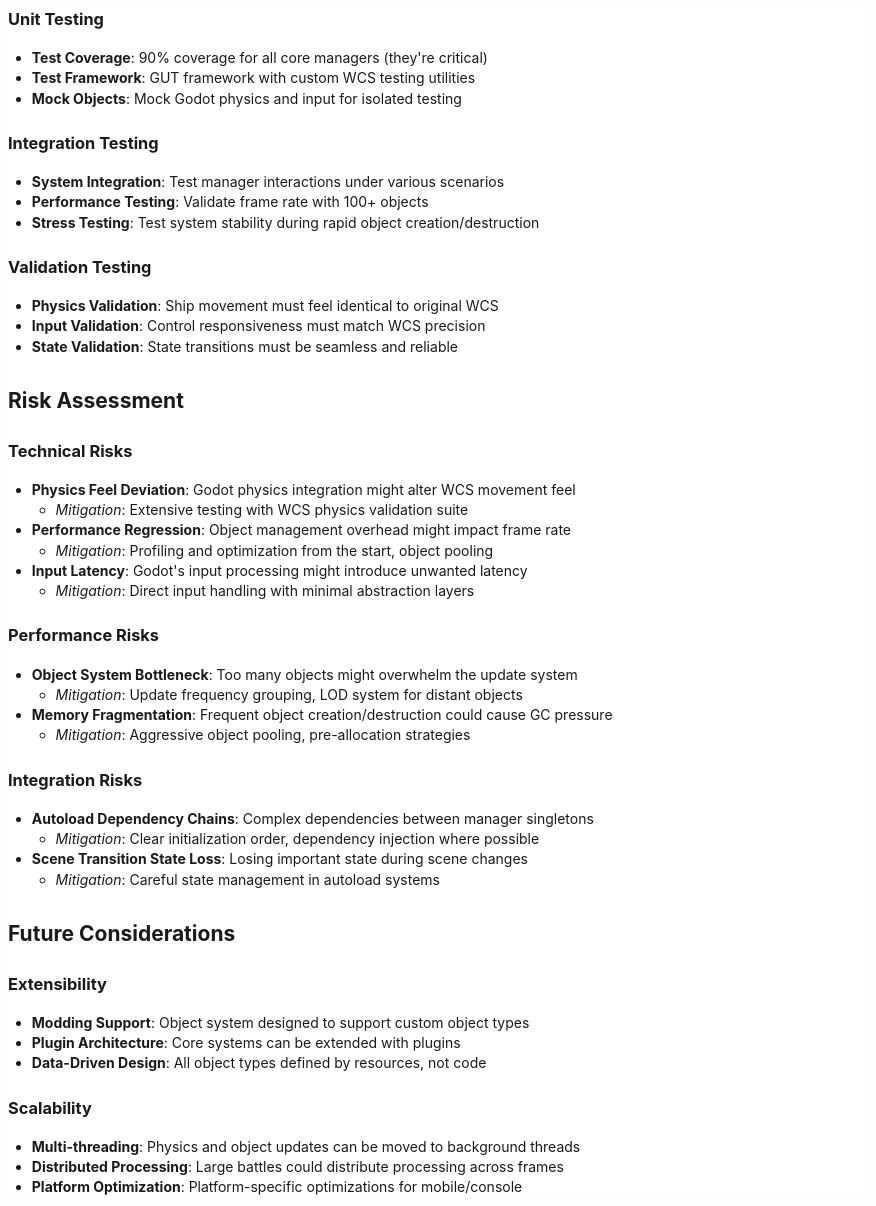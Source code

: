### Unit Testing
- **Test Coverage**: 90% coverage for all core managers (they're critical)
- **Test Framework**: GUT framework with custom WCS testing utilities
- **Mock Objects**: Mock Godot physics and input for isolated testing

### Integration Testing
- **System Integration**: Test manager interactions under various scenarios
- **Performance Testing**: Validate frame rate with 100+ objects
- **Stress Testing**: Test system stability during rapid object creation/destruction

### Validation Testing
- **Physics Validation**: Ship movement must feel identical to original WCS
- **Input Validation**: Control responsiveness must match WCS precision
- **State Validation**: State transitions must be seamless and reliable

## Risk Assessment

### Technical Risks
- **Physics Feel Deviation**: Godot physics integration might alter WCS movement feel
  - *Mitigation*: Extensive testing with WCS physics validation suite
- **Performance Regression**: Object management overhead might impact frame rate
  - *Mitigation*: Profiling and optimization from the start, object pooling
- **Input Latency**: Godot's input processing might introduce unwanted latency
  - *Mitigation*: Direct input handling with minimal abstraction layers

### Performance Risks
- **Object System Bottleneck**: Too many objects might overwhelm the update system
  - *Mitigation*: Update frequency grouping, LOD system for distant objects
- **Memory Fragmentation**: Frequent object creation/destruction could cause GC pressure
  - *Mitigation*: Aggressive object pooling, pre-allocation strategies

### Integration Risks
- **Autoload Dependency Chains**: Complex dependencies between manager singletons
  - *Mitigation*: Clear initialization order, dependency injection where possible
- **Scene Transition State Loss**: Losing important state during scene changes
  - *Mitigation*: Careful state management in autoload systems

## Future Considerations

### Extensibility
- **Modding Support**: Object system designed to support custom object types
- **Plugin Architecture**: Core systems can be extended with plugins
- **Data-Driven Design**: All object types defined by resources, not code

### Scalability
- **Multi-threading**: Physics and object updates can be moved to background threads
- **Distributed Processing**: Large battles could distribute processing across frames
- **Platform Optimization**: Platform-specific optimizations for mobile/console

-- -- --

◆ THE TASK ◆
With the line containing "### Extensibility" as the start, transcribe each line through the end of the listing above, exactly and only.

◆ TASK RESPONSE ◆
### Extensibility
- **Modding Support**: Object system designed to support custom object types
- **Plugin Architecture**: Core systems can be extended with plugins
- **Data-Driven Design**: All object types defined by resources, not code

### Scalability
- **Multi-threading**: Physics and object updates can be moved to background threads
- **Distributed Processing**: Large battles could distribute processing across frames
- **Platform Optimization**: Platform-specific optimizations for mobile/console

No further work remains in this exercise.